Is GenStage the right tool for the job? Importing data from multiple sources

jdj_dk · June 6, 2018, 1:03pm

I’ve been working on Bitboard for quite some time. It’s a great side project, and I’ve learned quite a bit doing it.
Bitboard lets you manage Bitbucket issues using boards and cards. One of the first things I developed was the importer which now needs to be cleaned up. What it does is simple:

Fetch all Bitbucket issues from a repository
Fetch comments for each issue
Fetch information about the members of the repository (so it is possible to assign and mention other members)

What I would like to add now is importing all pull requests, so these are linked to the relevant issues. I could shoehorn this feature into the existing codebase, but I would much rather figure out how to write this properly. Right now it’s a separate Context with sub context modules responsible for each step. But if one comment fails to import the entire import fails. And I don’t think this is desirable behavior. I would like it to be more fault tolerant and more loosely coupled, so it’s easy to add new steps into the importer and replace existing ones.
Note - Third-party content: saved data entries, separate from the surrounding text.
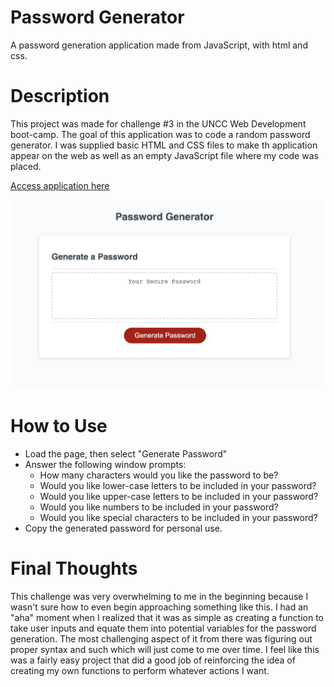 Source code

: # Password Generator

A password generation application made from JavaScript, with html and css.

# Description

This project was made for challenge #3 in the UNCC Web Development boot-camp. The goal of this application was to code a random password generator. I was supplied basic HTML and CSS files to make th application appear on the web as well as an empty JavaScript file where my code was placed.

[Access application here](https://graysontmiller.github.io/password-generator/)

![Display Image](/Assets/Page-Screenshot.png)

# How to Use

- Load the page, then select "Generate Password"
- Answer the following window prompts:
  - How many characters would you like the password to be?
  - Would you like lower-case letters to be included in your password?
  - Would you like upper-case letters to be included in your password?
  - Would you like numbers to be included in your password?
  - Would you like special characters to be included in your password?
- Copy the generated password for personal use.

# Final Thoughts

This challenge was very overwhelming to me in the beginning because I wasn't sure how to even begin approaching something like this. I had an "aha" moment when I realized that it was as simple as creating a function to take user inputs and equate them into potential variables for the password generation. The most challenging aspect of it from there was figuring out proper syntax and such which will just come to me over time. I feel like this was a fairly easy project that did a good job of reinforcing the idea of creating my own functions to perform whatever actions I want.
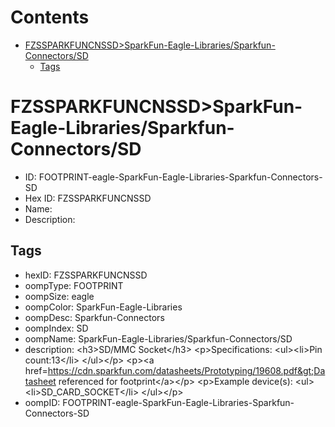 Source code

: 



Contents
========

* [FZSSPARKFUNCNSSD>SparkFun-Eagle-Libraries/Sparkfun-Connectors/SD](#fzssparkfuncnssdsparkfun-eagle-librariessparkfun-connectorssd)
	* [Tags](#tags)

# FZSSPARKFUNCNSSD>SparkFun-Eagle-Libraries/Sparkfun-Connectors/SD

- ID: FOOTPRINT-eagle-SparkFun-Eagle-Libraries-Sparkfun-Connectors-SD
- Hex ID: FZSSPARKFUNCNSSD
- Name: 
- Description: 

## Tags

- hexID: FZSSPARKFUNCNSSD
- oompType: FOOTPRINT
- oompSize: eagle
- oompColor: SparkFun-Eagle-Libraries
- oompDesc: Sparkfun-Connectors
- oompIndex: SD
- oompName: SparkFun-Eagle-Libraries/Sparkfun-Connectors/SD
- description: &lt;h3&gt;SD/MMC Socket&lt;/h3&gt;
&lt;p&gt;Specifications:
&lt;ul&gt;&lt;li&gt;Pin count:13&lt;/li&gt;
&lt;/ul&gt;&lt;/p&gt;
&lt;p&gt;&lt;a href=https://cdn.sparkfun.com/datasheets/Prototyping/19608.pdf&gt;Datasheet referenced for footprint&lt;/a&gt;&lt;/p&gt;
&lt;p&gt;Example device(s):
&lt;ul&gt;&lt;li&gt;SD_CARD_SOCKET&lt;/li&gt;
&lt;/ul&gt;&lt;/p&gt;
- oompID: FOOTPRINT-eagle-SparkFun-Eagle-Libraries-Sparkfun-Connectors-SD
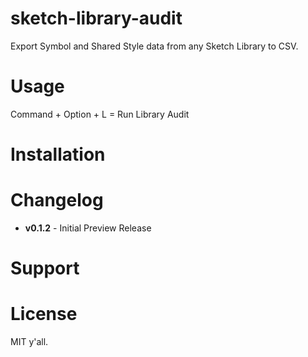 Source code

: # sketch-library-audit
Export Symbol and Shared Style data from any Sketch Library to CSV.

# Usage
Command + Option + L = Run Library Audit

# Installation

# Changelog
* **v0.1.2** - Initial Preview Release

# Support

# License
MIT y'all.
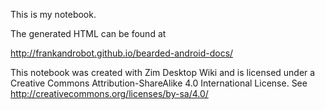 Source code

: This is my notebook. 

The generated HTML can be found at

http://frankandrobot.github.io/bearded-android-docs/

This notebook was created with Zim Desktop Wiki 
and is licensed under a Creative Commons Attribution-ShareAlike 
4.0 International License. 
See http://creativecommons.org/licenses/by-sa/4.0/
So long story short - is this a proper use case for something like GenStage?

I was thinking that each step should be its own stage (Fetch issues, Fetch comments etc.). And after everything is fetched, I would have additional stages for importing this into the database (just to separate those concerns). I would properly kick off a process for each comment being downloaded (but it should be rate limited somehow).
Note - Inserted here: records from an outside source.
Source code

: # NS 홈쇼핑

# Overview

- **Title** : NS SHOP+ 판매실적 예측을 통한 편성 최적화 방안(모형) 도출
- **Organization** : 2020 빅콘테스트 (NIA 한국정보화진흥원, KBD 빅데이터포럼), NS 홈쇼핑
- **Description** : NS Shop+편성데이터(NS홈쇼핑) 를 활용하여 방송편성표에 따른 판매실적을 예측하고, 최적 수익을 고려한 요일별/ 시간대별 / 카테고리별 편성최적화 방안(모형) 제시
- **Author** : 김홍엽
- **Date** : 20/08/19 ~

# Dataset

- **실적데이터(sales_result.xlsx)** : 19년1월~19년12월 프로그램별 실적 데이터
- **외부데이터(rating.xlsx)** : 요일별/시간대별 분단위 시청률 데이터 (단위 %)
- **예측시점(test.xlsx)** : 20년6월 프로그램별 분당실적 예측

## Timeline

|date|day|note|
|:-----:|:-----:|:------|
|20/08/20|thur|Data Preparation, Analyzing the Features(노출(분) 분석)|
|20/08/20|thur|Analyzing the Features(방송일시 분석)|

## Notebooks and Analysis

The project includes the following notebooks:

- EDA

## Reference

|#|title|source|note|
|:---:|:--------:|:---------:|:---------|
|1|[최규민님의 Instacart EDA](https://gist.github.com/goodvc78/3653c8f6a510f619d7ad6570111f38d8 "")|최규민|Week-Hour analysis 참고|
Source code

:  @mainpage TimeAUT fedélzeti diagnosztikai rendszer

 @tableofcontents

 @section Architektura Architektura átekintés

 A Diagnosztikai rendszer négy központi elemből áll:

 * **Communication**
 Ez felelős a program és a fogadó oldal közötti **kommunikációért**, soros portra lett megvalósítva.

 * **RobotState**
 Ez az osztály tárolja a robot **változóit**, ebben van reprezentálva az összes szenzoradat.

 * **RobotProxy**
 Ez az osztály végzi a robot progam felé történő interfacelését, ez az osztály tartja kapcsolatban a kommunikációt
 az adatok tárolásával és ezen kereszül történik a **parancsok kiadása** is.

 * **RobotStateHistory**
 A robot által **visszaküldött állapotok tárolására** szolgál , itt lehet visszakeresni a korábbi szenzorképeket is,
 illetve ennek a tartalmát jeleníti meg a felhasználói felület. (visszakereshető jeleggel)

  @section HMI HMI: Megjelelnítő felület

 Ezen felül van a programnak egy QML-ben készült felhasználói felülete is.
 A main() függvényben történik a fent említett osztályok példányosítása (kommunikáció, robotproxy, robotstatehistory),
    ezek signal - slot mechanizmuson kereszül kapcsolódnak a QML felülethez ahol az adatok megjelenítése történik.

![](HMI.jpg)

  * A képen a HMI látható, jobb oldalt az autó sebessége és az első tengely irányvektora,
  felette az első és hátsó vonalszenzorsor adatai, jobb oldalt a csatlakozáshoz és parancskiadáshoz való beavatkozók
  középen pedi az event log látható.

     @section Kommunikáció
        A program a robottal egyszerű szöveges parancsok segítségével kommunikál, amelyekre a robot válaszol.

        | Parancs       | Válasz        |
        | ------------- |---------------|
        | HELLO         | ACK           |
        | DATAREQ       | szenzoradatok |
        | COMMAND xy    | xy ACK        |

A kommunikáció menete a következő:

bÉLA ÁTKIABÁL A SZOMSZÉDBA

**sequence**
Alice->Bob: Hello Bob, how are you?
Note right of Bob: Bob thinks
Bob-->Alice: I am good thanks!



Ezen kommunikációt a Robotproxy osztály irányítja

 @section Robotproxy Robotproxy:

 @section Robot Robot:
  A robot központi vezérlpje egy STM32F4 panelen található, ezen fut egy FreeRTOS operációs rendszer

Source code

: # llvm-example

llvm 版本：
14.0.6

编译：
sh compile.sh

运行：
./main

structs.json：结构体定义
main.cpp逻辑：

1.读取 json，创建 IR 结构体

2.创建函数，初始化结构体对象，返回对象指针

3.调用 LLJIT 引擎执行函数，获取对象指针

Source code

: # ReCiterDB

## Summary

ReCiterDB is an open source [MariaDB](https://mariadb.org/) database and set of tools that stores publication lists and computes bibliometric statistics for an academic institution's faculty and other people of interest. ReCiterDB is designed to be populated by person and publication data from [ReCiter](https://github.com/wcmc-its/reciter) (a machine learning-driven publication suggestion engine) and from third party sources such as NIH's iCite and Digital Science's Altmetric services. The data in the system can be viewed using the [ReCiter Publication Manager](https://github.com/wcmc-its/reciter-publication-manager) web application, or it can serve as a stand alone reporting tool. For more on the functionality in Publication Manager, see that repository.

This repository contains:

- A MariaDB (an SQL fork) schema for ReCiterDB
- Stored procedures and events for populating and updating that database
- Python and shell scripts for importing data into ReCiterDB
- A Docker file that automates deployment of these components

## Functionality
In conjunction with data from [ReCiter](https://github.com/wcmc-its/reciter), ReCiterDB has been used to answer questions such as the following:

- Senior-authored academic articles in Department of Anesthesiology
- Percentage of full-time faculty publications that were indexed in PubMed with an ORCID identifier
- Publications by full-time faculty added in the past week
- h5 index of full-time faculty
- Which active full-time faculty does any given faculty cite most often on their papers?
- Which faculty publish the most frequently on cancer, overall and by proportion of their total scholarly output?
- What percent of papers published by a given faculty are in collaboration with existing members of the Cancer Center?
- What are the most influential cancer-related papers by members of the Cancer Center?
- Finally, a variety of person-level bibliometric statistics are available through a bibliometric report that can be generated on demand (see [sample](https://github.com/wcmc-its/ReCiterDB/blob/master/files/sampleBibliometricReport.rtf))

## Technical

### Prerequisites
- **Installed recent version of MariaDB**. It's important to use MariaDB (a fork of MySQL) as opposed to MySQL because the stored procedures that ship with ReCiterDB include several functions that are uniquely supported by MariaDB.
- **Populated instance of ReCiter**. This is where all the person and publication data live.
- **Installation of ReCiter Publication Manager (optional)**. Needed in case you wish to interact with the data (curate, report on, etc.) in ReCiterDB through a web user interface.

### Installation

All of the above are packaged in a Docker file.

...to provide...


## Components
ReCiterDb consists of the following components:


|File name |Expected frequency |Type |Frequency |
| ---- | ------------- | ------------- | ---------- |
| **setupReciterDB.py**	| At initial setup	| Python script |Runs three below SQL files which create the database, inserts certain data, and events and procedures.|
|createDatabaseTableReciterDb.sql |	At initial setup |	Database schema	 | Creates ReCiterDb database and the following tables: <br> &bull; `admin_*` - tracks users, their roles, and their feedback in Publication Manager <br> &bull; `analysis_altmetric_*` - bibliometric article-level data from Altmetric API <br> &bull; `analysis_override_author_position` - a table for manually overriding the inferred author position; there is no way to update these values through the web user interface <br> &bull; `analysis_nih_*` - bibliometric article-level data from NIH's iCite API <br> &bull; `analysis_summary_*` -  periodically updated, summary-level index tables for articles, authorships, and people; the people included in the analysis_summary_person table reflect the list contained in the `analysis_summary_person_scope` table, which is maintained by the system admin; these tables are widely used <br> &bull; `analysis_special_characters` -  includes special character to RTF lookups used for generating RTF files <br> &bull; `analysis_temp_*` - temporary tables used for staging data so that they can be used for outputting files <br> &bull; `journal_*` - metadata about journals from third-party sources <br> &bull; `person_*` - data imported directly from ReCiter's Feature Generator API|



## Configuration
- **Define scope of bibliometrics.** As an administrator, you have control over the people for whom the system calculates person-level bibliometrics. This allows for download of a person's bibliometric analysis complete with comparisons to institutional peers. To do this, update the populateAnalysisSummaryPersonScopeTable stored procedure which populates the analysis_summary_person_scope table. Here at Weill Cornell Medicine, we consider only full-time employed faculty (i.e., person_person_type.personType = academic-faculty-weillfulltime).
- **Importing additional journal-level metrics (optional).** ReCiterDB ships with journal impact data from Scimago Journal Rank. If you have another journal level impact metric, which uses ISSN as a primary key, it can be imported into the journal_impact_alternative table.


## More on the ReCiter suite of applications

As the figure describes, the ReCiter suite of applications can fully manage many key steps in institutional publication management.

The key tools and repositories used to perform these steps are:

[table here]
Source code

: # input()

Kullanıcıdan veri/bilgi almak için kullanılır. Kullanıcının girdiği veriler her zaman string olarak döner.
So is GenStage the right tool for the job? How would you structure this? I don’t expect a complete answer from anyone. I don’t mind reading and learning on my own. But it would be great if someone could let me know if I am on the right track or not. Is there a better approach?

josevalim · June 6, 2018, 1:47pm

The GenStage docs go over this, so I will be brief, but you don’t use stages to separate organizational/behavioural concerns. If you do this, then you end-up with a very slow pipeline because you are copying the data across multiple processes. As with GenServer, Tasks, etc, stages should be used to model runtime properties.

I don’t think GenStage is necessary in your case. It seems Task.async_stream is enough to leverage concurrency.

jdj_dk · June 6, 2018, 1:58pm

Thanks for the response. I read the announcement on elixir website, and that is how I came to the conclusion that this might be a good fit. So I’m glad I did ask about this before digging myself into a hole

I’ve been using Task a lot already so I’ll look into the async_steam to solve this problem.